(Collection entries)
____________
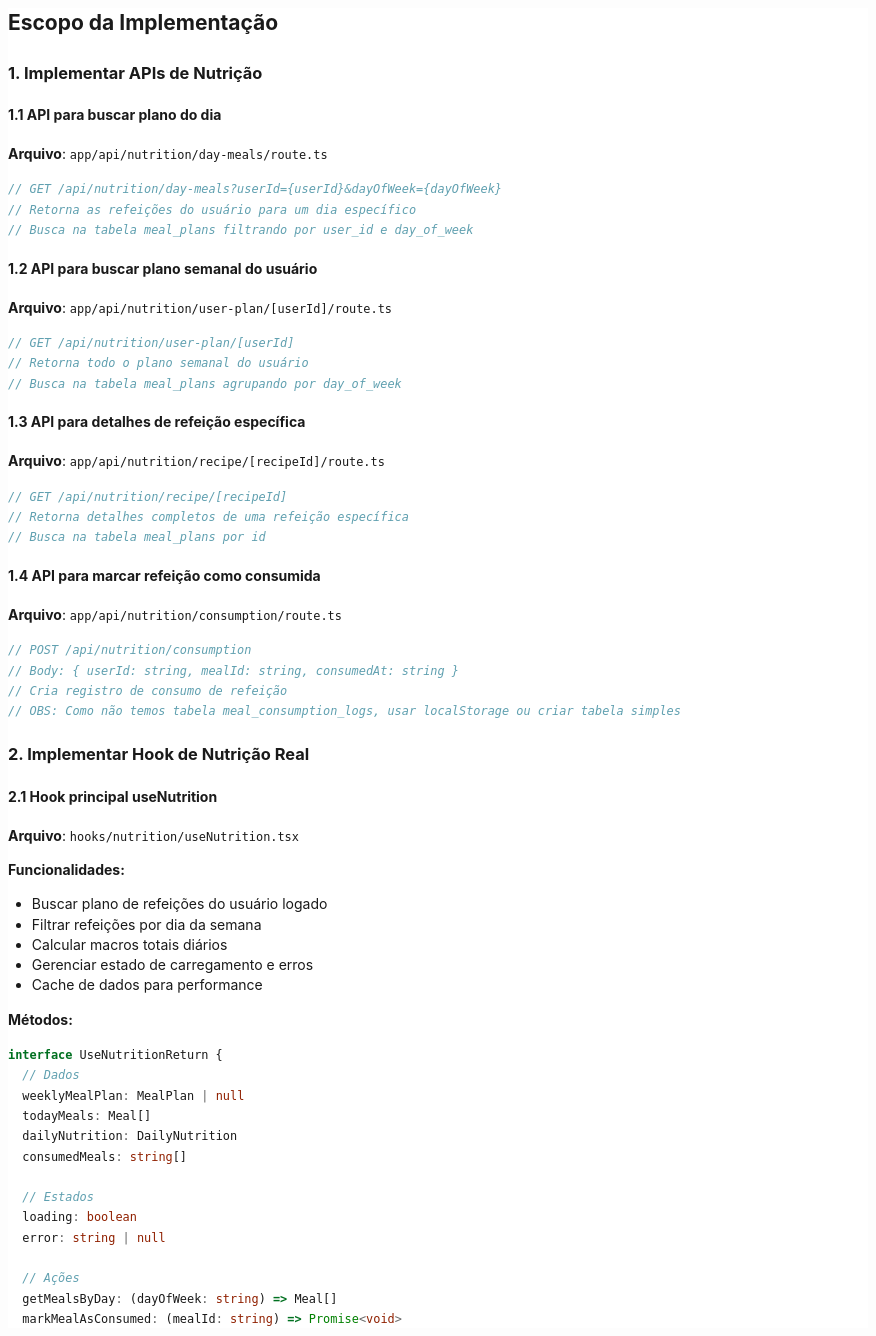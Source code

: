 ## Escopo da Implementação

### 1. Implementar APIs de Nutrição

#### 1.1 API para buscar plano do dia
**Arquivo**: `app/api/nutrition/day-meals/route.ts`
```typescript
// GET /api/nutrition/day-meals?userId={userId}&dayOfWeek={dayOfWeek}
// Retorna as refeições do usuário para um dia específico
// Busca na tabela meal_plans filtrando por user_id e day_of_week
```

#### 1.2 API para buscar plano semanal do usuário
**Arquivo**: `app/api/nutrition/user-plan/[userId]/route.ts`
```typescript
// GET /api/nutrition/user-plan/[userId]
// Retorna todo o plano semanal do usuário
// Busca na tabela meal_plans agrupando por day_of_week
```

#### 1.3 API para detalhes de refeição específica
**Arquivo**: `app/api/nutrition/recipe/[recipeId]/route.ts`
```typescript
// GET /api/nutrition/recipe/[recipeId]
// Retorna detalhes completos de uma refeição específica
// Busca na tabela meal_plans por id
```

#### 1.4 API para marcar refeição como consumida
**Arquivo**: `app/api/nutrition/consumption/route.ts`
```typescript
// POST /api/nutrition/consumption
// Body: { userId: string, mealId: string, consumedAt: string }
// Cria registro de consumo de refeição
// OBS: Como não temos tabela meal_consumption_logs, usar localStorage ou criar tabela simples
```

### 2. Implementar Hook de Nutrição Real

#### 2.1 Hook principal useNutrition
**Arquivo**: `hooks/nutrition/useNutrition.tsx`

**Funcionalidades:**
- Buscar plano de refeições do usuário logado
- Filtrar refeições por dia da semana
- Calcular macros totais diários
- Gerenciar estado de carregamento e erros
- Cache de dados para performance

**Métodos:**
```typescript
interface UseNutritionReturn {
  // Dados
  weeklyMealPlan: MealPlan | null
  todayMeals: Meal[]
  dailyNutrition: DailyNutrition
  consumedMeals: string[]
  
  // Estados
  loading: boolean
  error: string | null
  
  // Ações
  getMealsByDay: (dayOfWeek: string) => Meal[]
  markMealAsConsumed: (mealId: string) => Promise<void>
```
____________
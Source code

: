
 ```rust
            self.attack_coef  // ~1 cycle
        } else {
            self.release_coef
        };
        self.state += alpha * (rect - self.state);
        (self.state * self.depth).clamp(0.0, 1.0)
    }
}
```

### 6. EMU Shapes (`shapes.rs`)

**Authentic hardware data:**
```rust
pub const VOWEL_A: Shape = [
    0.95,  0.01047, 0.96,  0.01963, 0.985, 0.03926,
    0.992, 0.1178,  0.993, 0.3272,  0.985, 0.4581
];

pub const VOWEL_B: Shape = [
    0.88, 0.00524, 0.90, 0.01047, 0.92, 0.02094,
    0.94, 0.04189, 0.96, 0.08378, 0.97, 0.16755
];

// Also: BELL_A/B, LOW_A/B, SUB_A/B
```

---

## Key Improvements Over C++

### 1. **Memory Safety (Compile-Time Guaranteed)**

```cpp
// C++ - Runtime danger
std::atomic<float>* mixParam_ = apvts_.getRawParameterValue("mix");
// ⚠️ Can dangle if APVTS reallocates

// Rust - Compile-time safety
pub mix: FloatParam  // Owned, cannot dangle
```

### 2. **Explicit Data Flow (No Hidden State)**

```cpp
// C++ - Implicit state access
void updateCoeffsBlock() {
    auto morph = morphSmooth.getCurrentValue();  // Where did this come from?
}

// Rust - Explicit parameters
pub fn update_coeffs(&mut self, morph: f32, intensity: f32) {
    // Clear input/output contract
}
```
____________
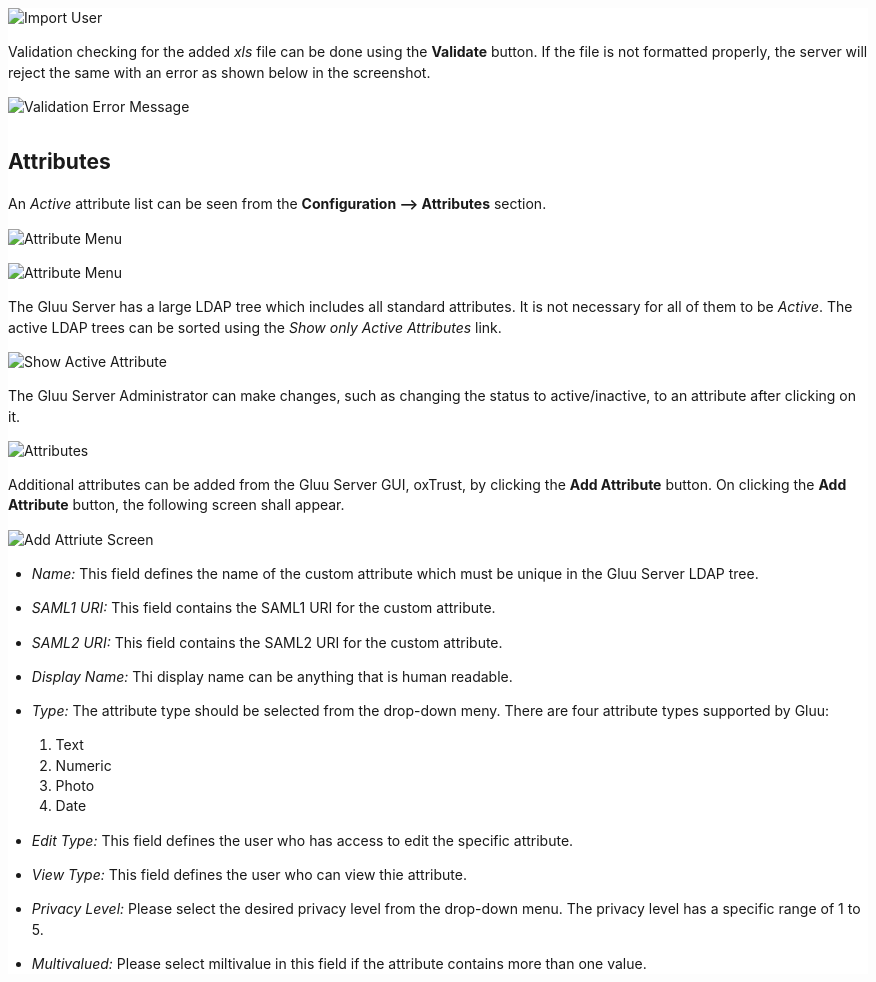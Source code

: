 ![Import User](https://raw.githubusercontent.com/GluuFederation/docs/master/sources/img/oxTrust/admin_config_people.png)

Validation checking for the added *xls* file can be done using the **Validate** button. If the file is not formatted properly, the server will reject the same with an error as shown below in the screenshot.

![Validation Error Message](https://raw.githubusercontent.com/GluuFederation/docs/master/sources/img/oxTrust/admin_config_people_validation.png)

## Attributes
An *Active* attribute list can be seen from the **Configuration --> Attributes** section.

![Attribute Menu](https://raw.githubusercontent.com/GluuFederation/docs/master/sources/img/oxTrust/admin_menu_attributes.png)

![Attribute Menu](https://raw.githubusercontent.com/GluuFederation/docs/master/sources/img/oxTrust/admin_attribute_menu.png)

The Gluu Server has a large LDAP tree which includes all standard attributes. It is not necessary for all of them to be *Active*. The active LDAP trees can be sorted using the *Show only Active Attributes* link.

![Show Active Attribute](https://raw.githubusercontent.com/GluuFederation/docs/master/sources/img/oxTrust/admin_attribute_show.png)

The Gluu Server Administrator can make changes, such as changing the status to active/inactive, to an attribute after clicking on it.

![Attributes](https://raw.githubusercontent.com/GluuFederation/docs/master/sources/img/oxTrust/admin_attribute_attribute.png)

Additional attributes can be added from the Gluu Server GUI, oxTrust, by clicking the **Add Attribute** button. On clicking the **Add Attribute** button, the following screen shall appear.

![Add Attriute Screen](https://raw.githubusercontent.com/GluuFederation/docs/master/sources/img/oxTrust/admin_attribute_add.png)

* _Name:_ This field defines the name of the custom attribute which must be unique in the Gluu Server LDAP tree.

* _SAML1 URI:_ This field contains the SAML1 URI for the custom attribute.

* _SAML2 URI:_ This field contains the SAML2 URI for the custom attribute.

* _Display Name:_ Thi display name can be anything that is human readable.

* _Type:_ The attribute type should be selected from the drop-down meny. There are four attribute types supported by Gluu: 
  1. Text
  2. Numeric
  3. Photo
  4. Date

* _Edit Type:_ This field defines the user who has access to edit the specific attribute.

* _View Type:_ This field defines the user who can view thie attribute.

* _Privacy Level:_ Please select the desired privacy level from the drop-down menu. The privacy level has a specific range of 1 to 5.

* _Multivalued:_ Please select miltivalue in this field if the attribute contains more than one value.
____________
• Directions for this task:
Say how many lines of the records include the word "GluuFederation", and give nothing but the number.

• Answer box:
7